Self-service BI, defined broadly, means business intelligence users have the ability to support their own needs for insight and experimentation without involvement from IT or a product specialist every time they’d like to bring in a new data source or create a new analysis. But self-service is an elastic term. What is considered self-service for some is certainly not self-service for all.
A true self-service BI solution focuses on both centralized and de-centralized BI. In other words, self-service is a part of the full BI lifecycle of insight discovery, insight testing, and execution.
When searching for a business intelligence platform with self-service capabilities worth their salt, it’s important to determine specifically who should be able to take advantage of any self-service capabilities and in which ways. That’s why categorizing your BI user personas is an important step that must be taken before implementing BI.
Typically, there are three levels of self-service capabilities that a BI solution worthy of the words should offer. Each level, while self-service by definition, is only that for a particular type of BI user with a particular set of BI skills. These levels begin with the broadest amount of users and end in a realm that’s exclusive to highly technical employees within the company.
Guided analytics includes pre-built dashboards and analyses that clearly guide users — regardless of technical expertise — and make it possible to drill down into the numbers for more details. Users of guided analytics get the answers they need to support daily business and feel empowered with the insight most relevant to them.
This level of self-service BI provides users with the ability to create new content for their own consumption and to share with others. These abilities include designing new reports and analyses, setting notifications, scheduling reports, and more. It is important to note that all new content created is based on data models already available within the BI environment.
Self-service data discovery allows users to integrate new data sources and mash up those data sources when data is within the existing BI environment. The process of data discovery fully embraces experimentation with new data and hypotheses.

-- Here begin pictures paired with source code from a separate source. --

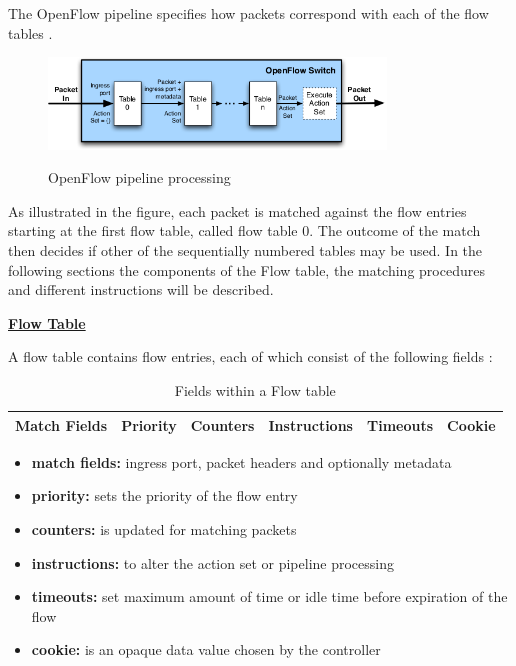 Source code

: The OpenFlow pipeline specifies how packets correspond with each of the flow tables \cite{ofspecification}. 

\begin{figure}[H]
\centering
\includegraphics[width=0.8\textwidth]{images/fundamentals/openflow_pipeline_processing.png}
\caption{OpenFlow pipeline processing} \cite{ofspecification}
\end{figure}

As illustrated in the figure, each packet is matched against the flow entries starting at the first flow table, called flow table 0. The outcome of the match then decides if other of the sequentially numbered tables may be used. In the following sections the components of the Flow table, the matching procedures and different instructions will be described.


\textbf{\underline{Flow Table}}

A flow table contains flow entries, each of which consist of the following fields \cite{ofspecification}: 

\begin{table}[H]
\centering

\begin{tabular}{|c|c|c|c|c|c|}
\hline Match Fields & Priority & Counters & Instructions & Timeouts & Cookie \\ 
\hline 
\end{tabular} 

\caption{Fields within a Flow table}
\end{table}

\begin{itemize}
\item \textbf{match fields:} ingress port, packet headers and optionally metadata
\item \textbf{priority:} sets the priority of the flow entry
\item \textbf{counters:} is updated for matching packets
\item \textbf{instructions:} to alter the action set or pipeline processing
\item \textbf{timeouts:} set maximum amount of time or idle time before expiration of the flow
\item \textbf{cookie:} is an opaque data value chosen by the controller
\end{itemize}

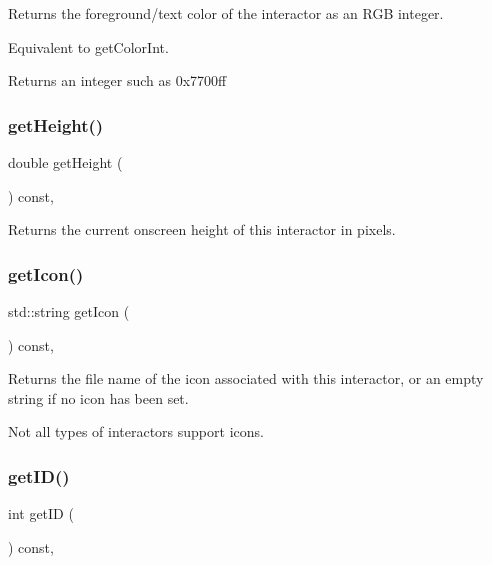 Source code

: Returns the foreground/text color of the interactor as an R\+GB integer. 

Equivalent to get\+Color\+Int. \begin{DoxyReturn}{Returns}
an integer such as 0x7700ff 
\end{DoxyReturn}
\mbox{\label{classGInteractor_a1e7e353362434072875264cf95629f99}} 
\subsubsection{\texorpdfstring{get\+Height()}{getHeight()}}
{\footnotesize\ttfamily double get\+Height (\begin{DoxyParamCaption}{ }\end{DoxyParamCaption}) const\hspace{0.3cm}{\ttfamily [virtual]}, {\ttfamily [inherited]}}



Returns the current onscreen height of this interactor in pixels. 

\mbox{\label{classGInteractor_aaed62a73004939a64da6f0eb9eb64d73}} 
\subsubsection{\texorpdfstring{get\+Icon()}{getIcon()}}
{\footnotesize\ttfamily std\+::string get\+Icon (\begin{DoxyParamCaption}{ }\end{DoxyParamCaption}) const\hspace{0.3cm}{\ttfamily [virtual]}, {\ttfamily [inherited]}}



Returns the file name of the icon associated with this interactor, or an empty string if no icon has been set. 

Not all types of interactors support icons. \mbox{\label{classGInteractor_a9c9659a6c6ba66b4107ba59c95a24241}} 
\subsubsection{\texorpdfstring{get\+I\+D()}{getID()}}
{\footnotesize\ttfamily int get\+ID (\begin{DoxyParamCaption}{ }\end{DoxyParamCaption}) const\hspace{0.3cm}{\ttfamily [virtual]}, {\ttfamily [inherited]}}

Users of self-service data discovery are skilled at thinking outside the BI box. They use data discovery tools to test their own hypothesis on the reasons behind company results, such as combining internal revenue data with industry revenue data to see if they’re gaining market. Or using weather and traffic data to see potential correlations with business performance. Or even examining population density in certain areas to select locations for new retail outlets.
The beauty of external data discovery is that it’s just about as endless as the user’s imagination.
If and when the data is determined to be a valuable performance indicator, it can then be published for use across the entire department, allowing everyone to gain the advantage of insight. This execution of the tested data keeps the BI lifecycle spinning.
Suffice it to say that this level of self-service BI is not one that even non-technical users can easily wrap their arms around. This is an environment for Business Analysts, Data Scientists, and Citizen Data Scientists.